The Natural Resources Defense Council (NRDC) and the Sierra Club are locking horns with the American Trucking Assns. (ATA) over the Port of Long Beach’s “clean truck plan” to phase out older models of commercial vehicles in favor of 2010 emission-compliant units or ones that run on natural gas

The Natural Resources Defense Council (NRDC) and the Sierra Club are locking horns with the American Trucking Assns. (ATA) over the Port of Long Beach’s “clean truck plan” to phase out older models of commercial vehicles in favor of 2010 emission-compliant units or ones that run on natural gas.

The NRDC and Sierra Club filed suit this week to overturn a settlement agreed to by the ATA and the Long Beach Harbor Commission on Oct. 19. That settlement came after the U.S. District Court of Appeals nullified parts of the port’s clean truck plan due to its impact on motor carrier rates, routes and services, thus falling within the federal pre-emption provision.
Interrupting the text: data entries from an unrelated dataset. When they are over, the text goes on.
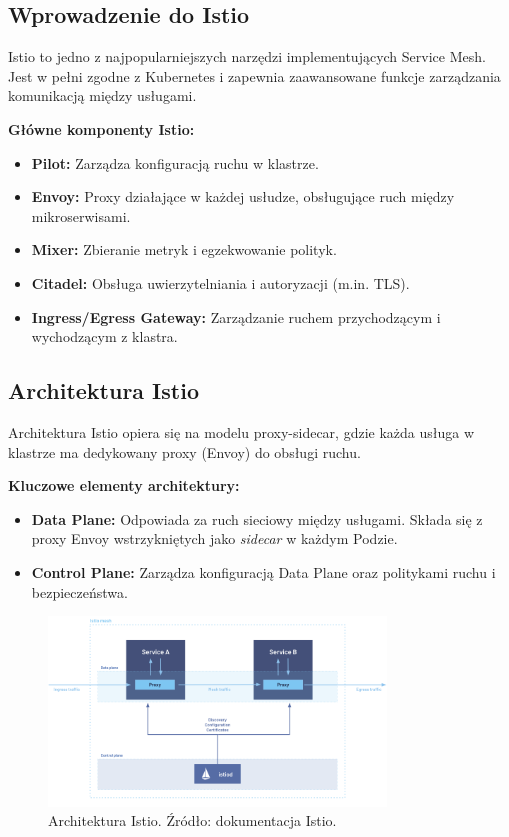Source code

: \documentclass{article}
\begin{document}
\subsection{Wprowadzenie do Istio}

Istio to jedno z najpopularniejszych narzędzi implementujących Service Mesh. Jest w pełni zgodne z Kubernetes i zapewnia zaawansowane funkcje zarządzania komunikacją między usługami.

\textbf{Główne komponenty Istio:}
\begin{itemize}
    \item \textbf{Pilot:} Zarządza konfiguracją ruchu w klastrze.
    \item \textbf{Envoy:} Proxy działające w każdej usłudze, obsługujące ruch między mikroserwisami.
    \item \textbf{Mixer:} Zbieranie metryk i egzekwowanie polityk.
    \item \textbf{Citadel:} Obsługa uwierzytelniania i autoryzacji (m.in. TLS).
    \item \textbf{Ingress/Egress Gateway:} Zarządzanie ruchem przychodzącym i wychodzącym z klastra.
\end{itemize}

\subsection{Architektura Istio}

Architektura Istio opiera się na modelu proxy-sidecar, gdzie każda usługa w klastrze ma dedykowany proxy (Envoy) do obsługi ruchu.

\textbf{Kluczowe elementy architektury:}
\begin{itemize}
    \item \textbf{Data Plane:} Odpowiada za ruch sieciowy między usługami. Składa się z proxy Envoy wstrzykniętych jako \textit{sidecar} w każdym Podzie.
    \item \textbf{Control Plane:} Zarządza konfiguracją Data Plane oraz politykami ruchu i bezpieczeństwa.
\end{itemize}

\begin{figure}[h]
    \centering
    \includegraphics[width=0.8\textwidth]{resources/istio_architecture.png}
    \caption{Architektura Istio. Źródło: dokumentacja Istio.}
\end{figure}
\end{document}
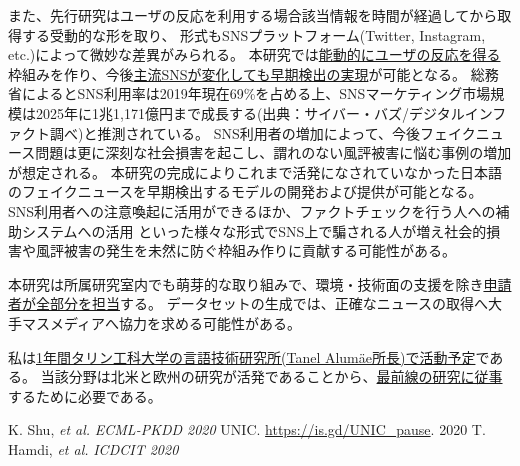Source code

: また、先行研究はユーザの反応を利用する場合該当情報を時間が経過してから取得する受動的な形を取り、
形式もSNSプラットフォーム(Twitter, Instagram, etc.)によって微妙な差異がみられる。
本研究では\underline{能動的にユーザの反応を得る}枠組みを作り、今後\underline{主流SNSが変化しても早期検出の実現}が可能となる。
総務省によるとSNS利用率は2019年現在69\%を占める上、SNSマーケティング市場規模は2025年に1兆1,171億円まで成長する(出典：サイバー・バズ/デジタルインファクト調べ)と推測されている。
SNS利用者の増加によって、今後フェイクニュース問題は更に深刻な社会損害を起こし、謂れのない風評被害に悩む事例の増加が想定される。
本研究の完成によりこれまで活発になされていなかった日本語のフェイクニュースを早期検出するモデルの開発および提供が可能となる。
SNS利用者への注意喚起に活用ができるほか、ファクトチェックを行う人への補助システムへの活用
といった様々な形式でSNS上で騙される人が増え社会的損害や風評被害の発生を未然に防ぐ枠組み作りに貢献する可能性がある。


本研究は所属研究室内でも萌芽的な取り組みで、環境・技術面の支援を除き\underline{申請者が全部分を担当}する。
データセットの生成では、正確なニュースの取得へ大手マスメディアへ協力を求める可能性がある。

私は\underline{1年間タリン工科大学の言語技術研究所(Tanel Alumäe所長)で活動予定}である。
当該分野は北米と欧州の研究が活発であることから、\underline{最前線の研究に従事}するために必要である。

{\footnotesize 
\begin{twobibliography}{99}
    \setlength{\parskip}{0cm}
    \setlength{\itemsep}{0cm}
     K. Shu, \textit{et al.} \textit{ECML-PKDD 2020}
     UNIC. \url{https://is.gd/UNIC_pause}. 2020
     T. Hamdi, \textit{et al.} \textit{ICDCIT 2020}
\end{twobibliography}
}


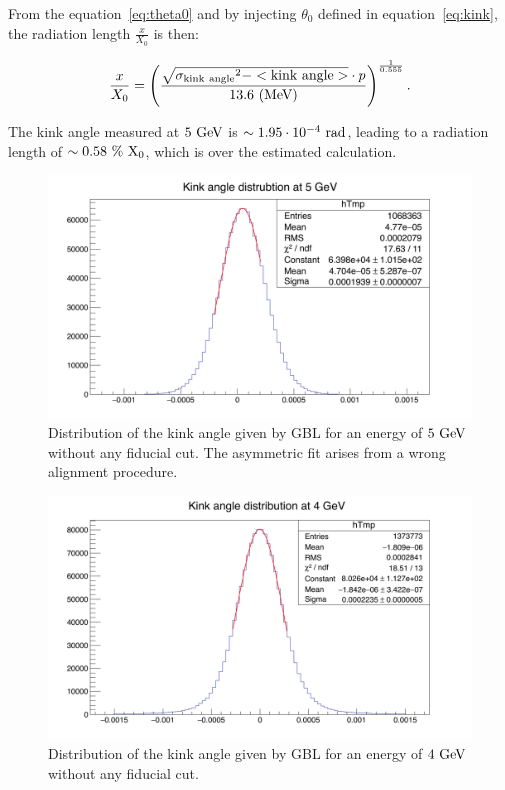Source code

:    From the equation~\ref{eq:theta0} and by injecting $\theta_0$ defined in equation~\ref{eq:kink}, the radiation length $\frac{x}{X_0}$ is then:
   
   \begin{equation}
     \frac{x}{X_{0}} = \left( \frac{\sqrt{\rm{\sigma_{kink~angle}}^2 - <\rm{kink~angle}>} \cdot p}{13.6~\rm{(MeV)}} \right)^{\frac{1}{0.555}}.
   \end{equation}

   The kink angle measured at $5~\rm{GeV}$ is $\sim 1.95 \cdot 10^{-4}~\rm{rad}$, leading to a radiation length of $\sim 0.58~\%~\rm{X_0}$, which is over the estimated calculation.
   
   \begin{figure}[!h]
     \centering
     \includegraphics[width = \textwidth]{Pictures/X0/kinkAngle5GeV_2.png}
     \caption{Distribution of the kink angle given by GBL for an energy of $5~\rm{GeV}$ without any fiducial cut. The asymmetric fit arises from a wrong alignment procedure.}
     \label{fig:kinkAngle5GeV}
   \end{figure} 

   \begin{figure}[!p]
     \centering
     \includegraphics[width = \textwidth]{Pictures/X0/kinkAngle4GeV.png}
     \caption{Distribution of the kink angle given by GBL for an energy of $4~\rm{GeV}$ without any fiducial cut.}
     \label{fig:kinkAngle4GeV}
   \end{figure} 

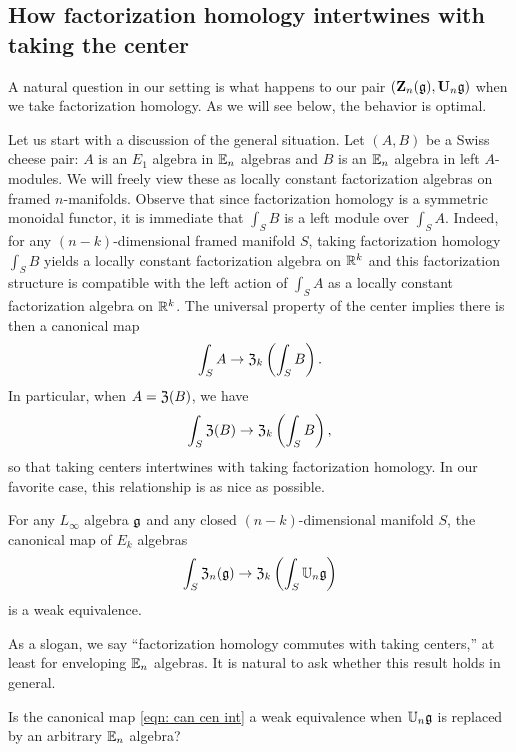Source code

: \documentclass[11pt]{amsart}
\numberwithin{equation}{section}
\begin{document}
\subsection{How factorization homology intertwines with taking the center}

A natural question in our setting is what happens to our pair $(\mathbf Z_n(\mathfrak g), \mathbf U_n \mathfrak g)$ when we take factorization homology.
As we will see below, the behavior is optimal.

Let us start with a discussion of the general situation.
Let $(A,B)$ be a Swiss cheese pair: $A$ is an $E_1$ algebra in $\mathbb E_n$ algebras and $B$ is an $\mathbb E_n$ algebra in left $A$-modules. 
We will freely view these as locally constant factorization algebras on framed $n$-manifolds.
Observe that since factorization homology is a symmetric monoidal functor, 
it is immediate that $\int_S B$ is a left module over $\int_S A$.
Indeed, for any $(n-k)$-dimensional framed manifold $S$, 
taking factorization homology $\int_S B$ yields a locally constant factorization algebra on $\mathbb R^k$ 
and this factorization structure is compatible with the left action of $\int_S A$ as a locally constant factorization algebra on $\mathbb R^k$.
The universal property of the center implies there is then a canonical map
\[
\int_{S} A \to \mathfrak Z_k \left( \int_S B \right).
\]
In particular, when $A = \mathfrak Z(B)$, we have
\begin{equation}
\label{eqn: can cen int}
\int_{S} \mathfrak Z(B) \to \mathfrak Z_k \left( \int_S B \right),
\end{equation}
so that taking centers intertwines with taking factorization homology.
In our favorite case, this relationship is as nice as possible.

\begin{prp}
\label{prp: z commutes with int}
For any $L_\infty$ algebra $\mathfrak g$ and any closed $(n-k)$-dimensional manifold $S$,
the canonical map of $E_k$ algebras
\[
\int_{S} \mathfrak Z_n(\mathfrak g) \to \mathfrak Z_k \left( \int_S \mathbb U_n \mathfrak g \right)
\]
is a weak equivalence.
\end{prp}

As a slogan, we say ``factorization homology commutes with taking centers,'' 
at least for enveloping $\mathbb E_n$ algebras.
It is natural to ask whether this result holds in general.

\begin{qtn}
Is the canonical map \eqref{eqn: can cen int} a weak equivalence when $\mathbb U_n \mathfrak g$ is replaced by an arbitrary $\mathbb E_n$ algebra?
\end{qtn}
\end{document}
Both the NRDC and Sierra Club characterized the settlement as a “backroom agreement” that would reverse efforts to improve air quality in communities surrounding the Port of Long Beach.

“This deal puts the wolf in charge of the henhouse - with a likely result of dirtier air for local communities,” said David Pettit, director of NRDC's Southern California Clean Air Program.
“Industry cannot be allowed to dictate clean air efforts and roll back the Port's clean air advancements.”

ATA, however, denounced the charges leveled by the two environment groups. “The legal issues [raised] … have already been considered and rejected as baseless by the City of Long Beach,” said Clayton Boyce, ATA vp-public affairs. “The settlement agreement between the ATA and Long Beach did not make any change that would reduce, let alone reverse, the port's progress in cleaning the air.”

What the settlement does not do – and the reason why Boyce said ATA filed a lawsuit against the Port of Long Beach’s plan in July 2008 in the first place – is ban independent owner-operators from working at the port.

“What is cleaning the air, said Boyce, “is the progressive banning of older trucks. The settlement agreement with the ATA gives the Port of Long Beach everything it needs, and everything it wanted, to continue banning older trucks. The port has the control. If the truck does not meet the requirements, the Port of Long Beach will not let it in the gate. The NRDC is lashing out in anger at the Port of Long Beach because it refused to ban owner-operators.”

The Port of Long Beach and its sister facility the Port of Los Angeles are serviced by roughly 17,000 trucks. The clean truck plans at both ports to date reportedly have retired nearly 8,000 older models, reducing truck pollution by 80% and putting the ports' clean air programs two years ahead of schedule.